12.PTA is performed in the left superficial femoral artery. Atherectomy and stent placement are also performed in the same artery. What is the correct code for reporting these procedures?
A. 37226
B. 37228
C. 37227
D. 37225
Code 37227 Revascularization, endovascular, open or percutaneous, femoral, popliteal artery(s), unilateral; with transluminal stent placement(s) and atherectomy, includes angioplasty within the same vessel, when performed supports stent and atherectomy. The entire femoral/popliteal territory in one lower extremity is considered a single vessel for CPT® reporting.

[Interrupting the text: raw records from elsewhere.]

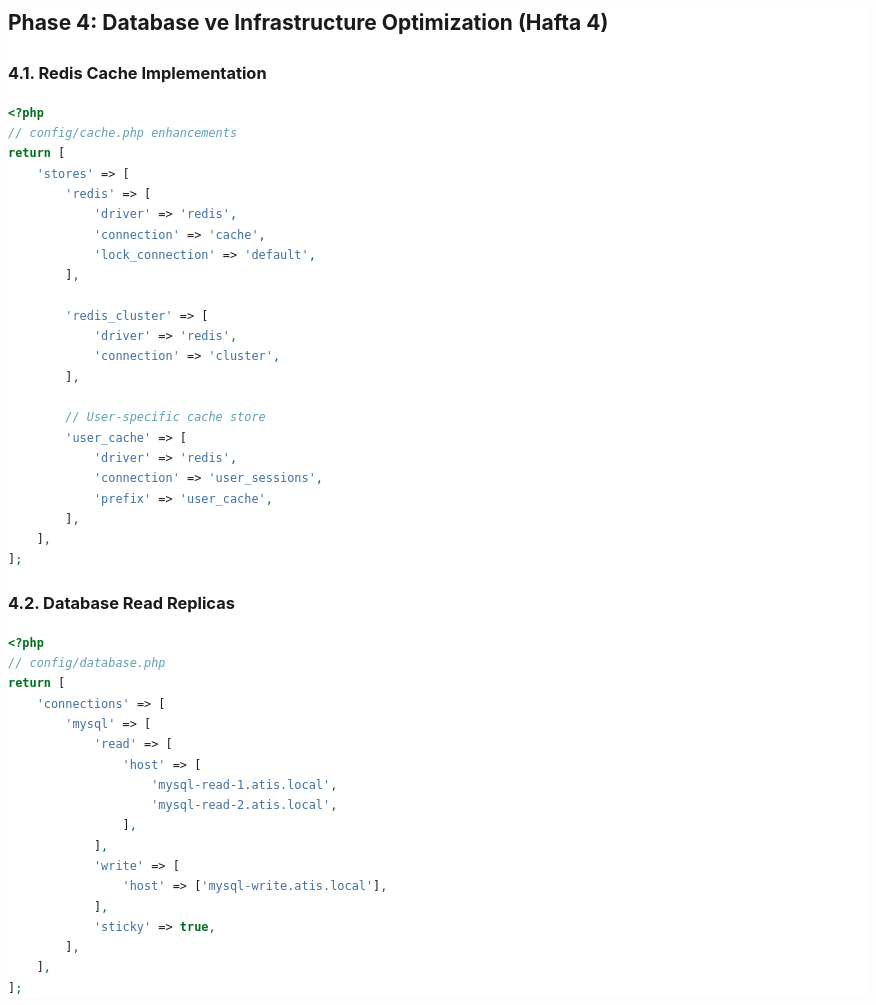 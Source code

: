 ## Phase 4: Database ve Infrastructure Optimization (Hafta 4)

### 4.1. Redis Cache Implementation

```php
<?php
// config/cache.php enhancements
return [
    'stores' => [
        'redis' => [
            'driver' => 'redis',
            'connection' => 'cache',
            'lock_connection' => 'default',
        ],
        
        'redis_cluster' => [
            'driver' => 'redis',
            'connection' => 'cluster',
        ],
        
        // User-specific cache store
        'user_cache' => [
            'driver' => 'redis',
            'connection' => 'user_sessions',
            'prefix' => 'user_cache',
        ],
    ],
];
```

### 4.2. Database Read Replicas

```php
<?php
// config/database.php
return [
    'connections' => [
        'mysql' => [
            'read' => [
                'host' => [
                    'mysql-read-1.atis.local',
                    'mysql-read-2.atis.local',
                ],
            ],
            'write' => [
                'host' => ['mysql-write.atis.local'],
            ],
            'sticky' => true,
        ],
    ],
];
```
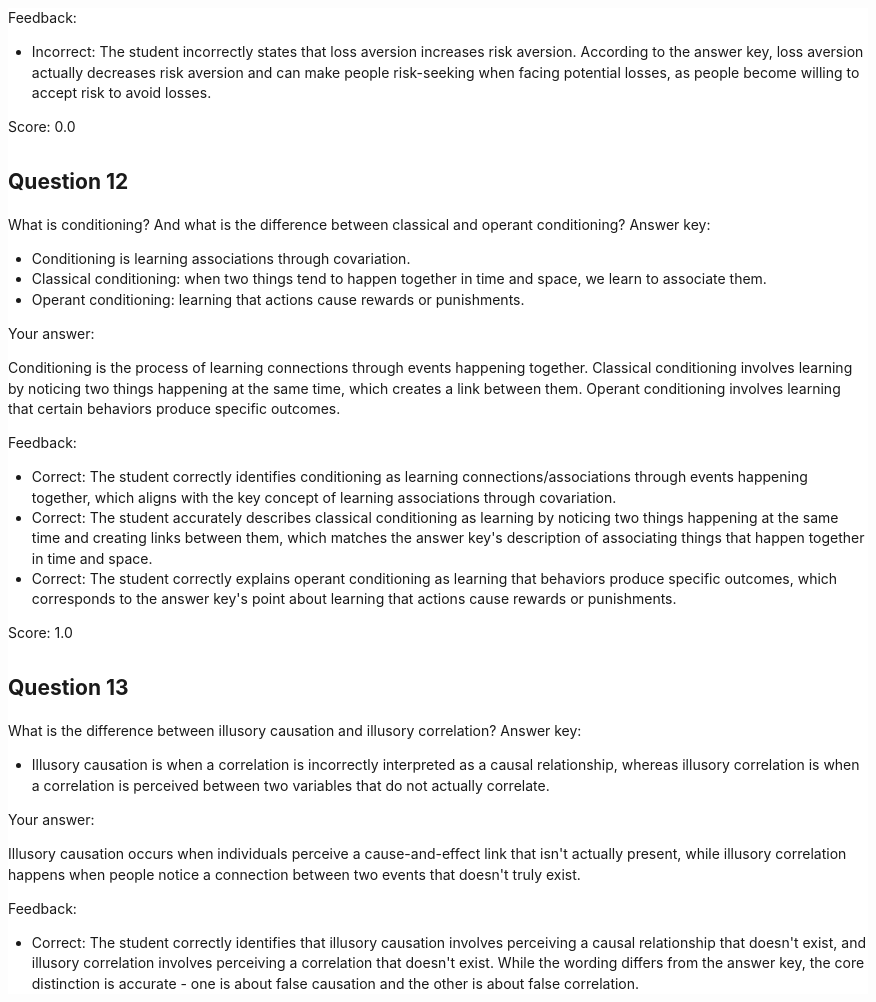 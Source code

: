 Feedback:

- Incorrect: The student incorrectly states that loss aversion increases risk aversion. According to the answer key, loss aversion actually decreases risk aversion and can make people risk-seeking when facing potential losses, as people become willing to accept risk to avoid losses.

Score: 0.0

## Question 12
            
What is conditioning? And what is the difference between classical and operant conditioning?
Answer key:

- Conditioning is learning associations through covariation.
- Classical conditioning: when two things tend to happen together in time and space, we learn to associate them.
- Operant conditioning: learning that actions cause rewards or punishments.

Your answer:

Conditioning is the process of learning connections through events happening together. Classical conditioning involves learning by noticing two things happening at the same time, which creates a link between them. Operant conditioning involves learning that certain behaviors produce specific outcomes.

Feedback:

- Correct: The student correctly identifies conditioning as learning connections/associations through events happening together, which aligns with the key concept of learning associations through covariation.
- Correct: The student accurately describes classical conditioning as learning by noticing two things happening at the same time and creating links between them, which matches the answer key's description of associating things that happen together in time and space.
- Correct: The student correctly explains operant conditioning as learning that behaviors produce specific outcomes, which corresponds to the answer key's point about learning that actions cause rewards or punishments.

Score: 1.0

## Question 13
            
What is the difference between illusory causation and illusory correlation?
Answer key:

- Illusory causation is when a correlation is incorrectly interpreted as a causal relationship, whereas illusory correlation is when a correlation is perceived between two variables that do not actually correlate.

Your answer:

Illusory causation occurs when individuals perceive a cause-and-effect link that isn't actually present, while illusory correlation happens when people notice a connection between two events that doesn't truly exist.

Feedback:

- Correct: The student correctly identifies that illusory causation involves perceiving a causal relationship that doesn't exist, and illusory correlation involves perceiving a correlation that doesn't exist. While the wording differs from the answer key, the core distinction is accurate - one is about false causation and the other is about false correlation.
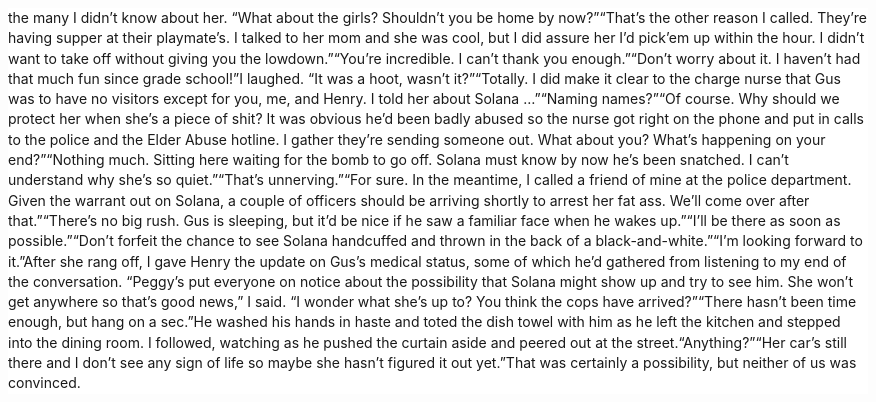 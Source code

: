 the many I didn’t know about her. “What about the girls? Shouldn’t you be home by now?”“That’s the other reason I called. They’re having supper at their playmate’s. I talked to her mom and she was cool, but I did assure her I’d pick’em up within the hour. I didn’t want to take off without giving you the lowdown.”“You’re incredible. I can’t thank you enough.”“Don’t worry about it. I haven’t had that much fun since grade school!”I laughed. “It was a hoot, wasn’t it?”“Totally. I did make it clear to the charge nurse that Gus was to have no visitors except for you, me, and Henry. I told her about Solana …”“Naming names?”“Of course. Why should we protect her when she’s a piece of shit? It was obvious he’d been badly abused so the nurse got right on the phone and put in calls to the police and the Elder Abuse hotline. I gather they’re sending someone out. What about you? What’s happening on your end?”“Nothing much. Sitting here waiting for the bomb to go off. Solana must know by now he’s been snatched. I can’t understand why she’s so quiet.”“That’s unnerving.”“For sure. In the meantime, I called a friend of mine at the police department. Given the warrant out on Solana, a couple of officers should be arriving shortly to arrest her fat ass. We’ll come over after that.”“There’s no big rush. Gus is sleeping, but it’d be nice if he saw a familiar face when he wakes up.”“I’ll be there as soon as possible.”“Don’t forfeit the chance to see Solana handcuffed and thrown in the back of a black-and-white.”“I’m looking forward to it.”After she rang off, I gave Henry the update on Gus’s medical status, some of which he’d gathered from listening to my end of the conversation. “Peggy’s put everyone on notice about the possibility that Solana might show up and try to see him. She won’t get anywhere so that’s good news,” I said. “I wonder what she’s up to? You think the cops have arrived?”“There hasn’t been time enough, but hang on a sec.”He washed his hands in haste and toted the dish towel with him as he left the kitchen and stepped into the dining room. I followed, watching as he pushed the curtain aside and peered out at the street.“Anything?”“Her car’s still there and I don’t see any sign of life so maybe she hasn’t figured it out yet.”That was certainly a possibility, but neither of us was convinced.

13. Effective Jan. 1, 2018, proper anesthesia coding for combined upper and lower endoscopic procedures is:
A. 00740
B. 00731
C. 00811
D. 00813
The answer for Number 8 seems not to be supported in the 2019 CPT coding book. See page 81 of AMA copy for tangential biopsies. I can find no where that it mentions code 11100 or 11101. What am I missing?
Hi Mary,
Thanks for commenting and keeping me update with the new CPT codes for 2019. Code 11100 or 11101 are old cpt codes and are replaced with tangential biopsy cpt codes 11102 and 11103 in 2019 and hence the answer will be replaced with the new cpt code of 2019.